La minaccia nucleare della Russia

In risposta ai raid ucraini in territorio russo con missili a lunga gittata, Putin è tornato a più riprese a evocare le armi atomiche. L’Occidente è convinto che si tratti di mere “pressioni psicologche”, ma è una convinzione che si basa su modelli teorici di 60 anni fa. Mentre Karaganov, uno dei consiglieri più ascoltati al Cremlino, pur escludendo il ricorso agli ordigni “più devastanti” parla di un utilizzo “in proporzione agli attacchi subiti”.

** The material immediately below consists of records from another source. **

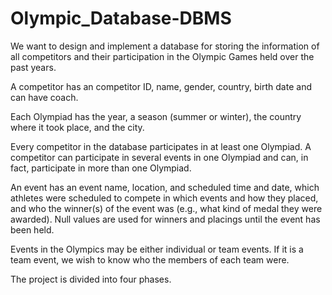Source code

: # Olympic_Database-DBMS
We want to design and implement a database for storing the information of all
competitors and their participation in the Olympic Games held over the past years.

A competitor has an competitor ID, name, gender, country, birth date and can have
coach.

Each Olympiad has the year, a season (summer or winter), the country where it took
place, and the city.

Every competitor in the database participates in at least one Olympiad. A competitor
can participate in several events in one Olympiad and can, in fact, participate in more
than one Olympiad.

An event has an event name, location, and scheduled time and date, which athletes
were scheduled to compete in which events and how they placed, and who the
winner(s) of the event was (e.g., what kind of medal they were awarded). Null values
are used for winners and placings until the event has been held.

Events in the Olympics may be either individual or team events. If it is a team event, we
wish to know who the members of each team were.

The project is divided into four phases.
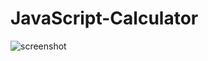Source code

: # JavaScript-Calculator

![screenshot](https://user-images.githubusercontent.com/97296828/169473626-4484426b-00c9-4100-b85b-019aedf691af.png)
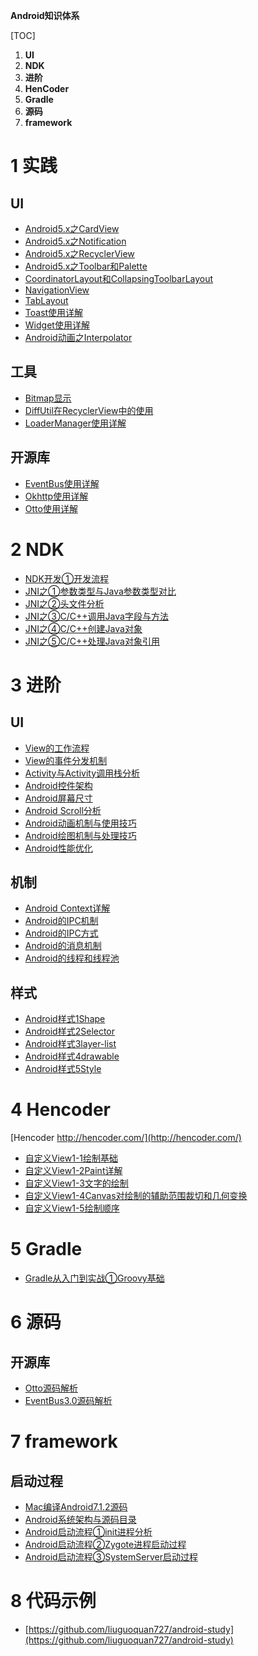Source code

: **Android知识体系**

[TOC]

1. **UI**
2. **NDK**
3. **进阶**
4. **HenCoder**
5. **Gradle**
6. **源码**
7. **framework**

# 1 实践

## UI

* [Android5.x之CardView](实践/Android5.x之CardView.md)
* [Android5.x之Notification](实践/Android5.x之Notification.md)
* [Android5.x之RecyclerView](实践/Android5.x之RecyclerView.md)
* [Android5.x之Toolbar和Palette](实践/Android5.x之Toolbar和Palette.md)
* [CoordinatorLayout和CollapsingToolbarLayout](实践/CoordinatorLayout和CollapsingToolbarLayout.md)
* [NavigationView](实践/NavigationView.md)
* [TabLayout](实践/TabLayout.md)
* [Toast使用详解](实践/Toast使用详解.md)
* [Widget使用详解](实践/Widget使用详解.md)
* [Android动画之Interpolator](实践/Android动画之Interpolator.md)

## 工具

* [Bitmap显示](实践/Bitmap显示.md)
* [DiffUtil在RecyclerView中的使用](实践/DiffUtil在RecyclerView中的使用.md)
* [LoaderManager使用详解](实践/LoaderManager使用详解.md)

## 开源库

* [EventBus使用详解](实践/EventBus使用详解.md)
* [Okhttp使用详解](实践/Okhttp使用详解.md)
* [Otto使用详解](实践/Otto使用详解.md)

# 2 NDK

* [NDK开发①开发流程](ndk/NDK开发①开发流程.md)
* [JNI之①参数类型与Java参数类型对比](ndk/JNI之①参数类型与Java参数类型对比.md)
* [JNI之②头文件分析](ndk/JNI之②头文件分析.md)
* [JNI之③C/C++调用Java字段与方法](ndk/JNI之③C/C++调用Java字段与方法.md)
* [JNI之④C/C++创建Java对象](ndk/JNI之④C/C++创建Java对象.md)
* [JNI之⑤C/C++处理Java对象引用](ndk/JNI之⑤C/C++处理Java对象引用.md)

# 3 进阶

## UI

* [View的工作流程](进阶/View的工作流程.md)
* [View的事件分发机制](进阶/View的事件分发机制.md)
* [Activity与Activity调用栈分析](进阶/Activity与Activity调用栈分析.md)
* [Android控件架构](进阶/Android控件架构.md)
* [Android屏幕尺寸](进阶/Android屏幕尺寸.md)
* [Android Scroll分析](进阶/Android-Scroll分析.md)
* [Android动画机制与使用技巧](进阶/Android动画机制与使用技巧.md)
* [Android绘图机制与处理技巧](进阶/Android绘图机制与处理技巧.md)
* [Android性能优化](进阶/Android性能优化.md)

## 机制

* [Android Context详解](进阶/Android-Context详解.md)
* [Android的IPC机制](进阶/Android的IPC机制.md)
* [Android的IPC方式](进阶/Android的IPC方式.md)
* [Android的消息机制](进阶/Android的消息机制.md)
* [Android的线程和线程池](进阶/Android的线程和线程池.md)

## 样式

* [Android样式1Shape](进阶/Android样式1Shape.md)
* [Android样式2Selector](进阶/Android样式2Selector.md)
* [Android样式3layer-list](进阶/Android样式3layer-list.md)
* [Android样式4drawable](进阶/Android样式4drawable.md)
* [Android样式5Style](进阶/Android样式5Style.md)

# 4 Hencoder

[Hencoder http://hencoder.com/](http://hencoder.com/)

* [自定义View1-1绘制基础](hencoder/自定义View1-1绘制基础.md)
* [自定义View1-2Paint详解](hencoder/自定义View1-2Paint详解.md)
* [自定义View1-3文字的绘制](hencoder/自定义View1-3文字的绘制.md)
* [自定义View1-4Canvas对绘制的辅助范围裁切和几何变换](hencoder/自定义View1-4Canvas对绘制的辅助范围裁切和几何变换.md)
* [自定义View1-5绘制顺序](hencoder/自定义View1-5绘制顺序.md)

# 5 Gradle

* [Gradle从入门到实战①Groovy基础](gradle/Gradle从入门到实战①Groovy基础.md)

# 6 源码


## 开源库

* [Otto源码解析](源码/Otto源码解析.md)
* [EventBus3.0源码解析](源码/EventBus3.0源码解析.md)

# 7 framework

## 启动过程

* [Mac编译Android7.1.2源码](framework/Mac编译Android7.1.2源码.md)
* [Android系统架构与源码目录](framework/Android系统架构与源码目录.md)
* [Android启动流程①init进程分析](framework/Android启动流程①init进程分析.md)
* [Android启动流程②Zygote进程启动过程](framework/Android启动流程②Zygote进程启动过程.md)
* [Android启动流程③SystemServer启动过程](framework/Android启动流程③SystemServer启动过程.md)

# 8 代码示例

* [https://github.com/liuguoquan727/android-study](https://github.com/liuguoquan727/android-study)

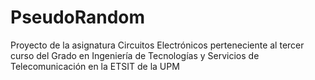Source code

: # PseudoRandom
Proyecto de la asignatura Circuitos Electrónicos perteneciente al tercer curso del Grado en Ingeniería de Tecnologías y Servicios de Telecomunicación en la ETSIT de la UPM
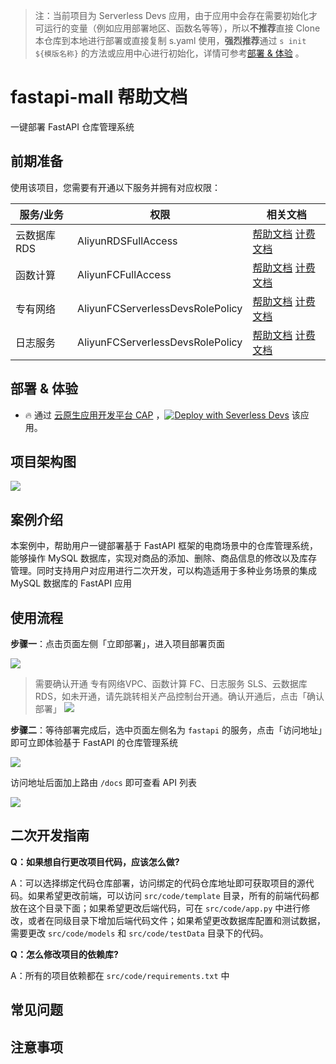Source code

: 
> 注：当前项目为 Serverless Devs 应用，由于应用中会存在需要初始化才可运行的变量（例如应用部署地区、函数名等等），所以**不推荐**直接 Clone 本仓库到本地进行部署或直接复制 s.yaml 使用，**强烈推荐**通过 `s init ${模版名称}` 的方法或应用中心进行初始化，详情可参考[部署 & 体验](#部署--体验) 。

# fastapi-mall 帮助文档

<description>

一键部署 FastAPI 仓库管理系统

</description>


## 前期准备

使用该项目，您需要有开通以下服务并拥有对应权限：

<service>



| 服务/业务 |  权限  | 相关文档 |
| --- |  --- | --- |
| 云数据库RDS |  AliyunRDSFullAccess | [帮助文档](undefined) [计费文档](undefined) |
| 函数计算 |  AliyunFCFullAccess | [帮助文档](https://help.aliyun.com/product/2508973.html) [计费文档](https://help.aliyun.com/document_detail/2512928.html) |
| 专有网络 |  AliyunFCServerlessDevsRolePolicy | [帮助文档](https://help.aliyun.com/zh/vpc) [计费文档](https://help.aliyun.com/zh/vpc/product-overview/billing) |
| 日志服务 |  AliyunFCServerlessDevsRolePolicy | [帮助文档](https://help.aliyun.com/zh/sls) [计费文档](https://help.aliyun.com/zh/sls/product-overview/billing) |

</service>

<remark>



</remark>

<disclaimers>



</disclaimers>

## 部署 & 体验

<appcenter>
   
- :fire: 通过 [云原生应用开发平台 CAP](https://devs.console.aliyun.com/applications/create?template=fastapi-mall) ，[![Deploy with Severless Devs](https://img.alicdn.com/imgextra/i1/O1CN01w5RFbX1v45s8TIXPz_!!6000000006118-55-tps-95-28.svg)](https://devs.console.aliyun.com/applications/create?template=fastapi-mall) 该应用。
   
</appcenter>
<deploy>
    
   
</deploy>

## 项目架构图

<framework id="flushContent">

![](https://img.alicdn.com/imgextra/i3/O1CN017k2Ave1juyVd8xZe8_!!6000000004609-0-tps-760-478.jpg)

</framework>

## 案例介绍

<appdetail id="flushContent">

本案例中，帮助用户一键部署基于 FastAPI 框架的电商场景中的仓库管理系统，能够操作 MySQL 数据库，实现对商品的添加、删除、商品信息的修改以及库存管理。同时支持用户对应用进行二次开发，可以构造适用于多种业务场景的集成 MySQL 数据库的 FastAPI 应用

</appdetail>

## 使用流程

<usedetail id="flushContent">

**步骤一**：点击页面左侧「立即部署」，进入项目部署页面

![](https://img.alicdn.com/imgextra/i4/O1CN01n11LRZ1EYlD4JXjNA_!!6000000000364-0-tps-1456-1248.jpg)

> 需要确认开通 专有网络VPC、函数计算 FC、日志服务 SLS、云数据库 RDS，如未开通，请先跳转相关产品控制台开通。确认开通后，点击「确认部署」
![](https://img.alicdn.com/imgextra/i4/O1CN01eI7cr51eAeMxRFe3h_!!6000000003831-0-tps-1583-553.jpg)

**步骤二**：等待部署完成后，选中页面左侧名为 `fastapi` 的服务，点击「访问地址」即可立即体验基于 FastAPI 的仓库管理系统

![](https://img.alicdn.com/imgextra/i1/O1CN016SWAnn1mt5j87vbRJ_!!6000000005011-0-tps-2276-589.jpg)

访问地址后面加上路由 `/docs` 即可查看 API 列表

![](https://img.alicdn.com/imgextra/i3/O1CN01eD3fhC23m58KDQsbR_!!6000000007297-0-tps-1670-1340.jpg)

</usedetail>

## 二次开发指南

<development id="flushContent">

**Q：如果想自行更改项目代码，应该怎么做?**

A：可以选择绑定代码仓库部署，访问绑定的代码仓库地址即可获取项目的源代码。如果希望更改前端，可以访问 `src/code/template` 目录，所有的前端代码都放在这个目录下面；如果希望更改后端代码，可在 `src/code/app.py` 中进行修改，或者在同级目录下增加后端代码文件；如果希望更改数据库配置和测试数据，需要更改 `src/code/models` 和 `src/code/testData` 目录下的代码。

**Q：怎么修改项目的依赖库?**

A：所有的项目依赖都在  `src/code/requirements.txt` 中

</development>

## 常见问题

<question id="flushContent">
</question>

## 注意事项

<matters id="flushContent">
</matters>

Mosca (AsiaNews) – Nelle ultime settimane Vladimir Putin rinnova a più riprese le minacce all’Occidente di usare le armi nucleari in risposta alla “guerra della Nato”, che permette agli ucraini di attaccare direttamente il territorio russo con missili a lunga gittata. Il pericolo dell’escalation nucleare è ben presente alla dirigenza degli Stat Uniti e dei loro alleati sin dal 2022, cercando di trovare le adeguate misure di contenimento. Anche nell’autunno di due anni fa la Russia aveva infatti subito gravi perdite, con la riconquista ucraina di territori nelle regioni di Kharkov e Donetsk, e oggi con l’avanzata ucraina nella regione di Kursk.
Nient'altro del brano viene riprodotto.